Multiply the numerator and denominator by the conjugate of the denominator, then simplify using i² = −1.
What is the multiplicative inverse of a complex number?
For z = a + bi, the multiplicative inverse is (a − bi)/(a² + b²), found by multiplying by the conjugate over itself.
What is the difference between additive inverse and multiplicative inverse?
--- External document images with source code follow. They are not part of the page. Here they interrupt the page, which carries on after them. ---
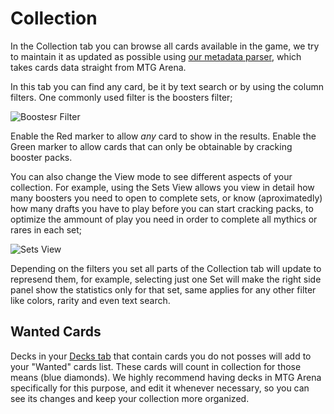 # Collection

In the Collection tab you can browse all cards available in the game, we try to maintain it as updated as possible using [our metadata parser](https://github.com/mtgatool/MTG-Arena-Tool-Metadata), which takes cards data straight from MTG Arena.

In this tab you can find any card, be it by text search or by using the column filters. One commonly used filter is the boosters filter;

![Boostesr Filter](collection-filter-boosters)

Enable the Red marker to allow *any* card to show in the results. Enable the Green marker to allow cards that can only be obtainable by cracking booster packs. 

You can also change the View mode to see different aspects of your collection. For example, using the Sets View allows you view in detail how many boosters you need to open to complete sets, or know (aproximatedly) how many drafts you have to play before you can start cracking packs, to optimize the ammount of play you need in order to complete all mythics or rares in each set;

![Sets View](collection-view-sets)

Depending on the filters you set all parts of the Collection tab will update to represend them, for example, selecting just one Set will make the right side panel show the statistics only for that set, same applies for any other filter like colors, rarity and even text search.

## Wanted Cards

Decks in your [Decks tab](./decks) that contain cards you do not posses will add to your "Wanted" cards list. These cards will count in collection for those means (blue diamonds). We highly recommend having decks in MTG Arena specifically for this purpose, and edit it whenever necessary, so you can see its changes and keep your collection more organized.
The additive inverse of z = a + bi is −a − bi (adds to zero), while the multiplicative inverse is 1/z (multiplies to give 1).
What is Exercise 1.2 of Class 10 Maths Chapter 1 about?
It covers the four basic operations on complex numbers (addition, subtraction, multiplication, division), additive and multiplicative inverses, and verifying algebraic properties like commutativity and associativity.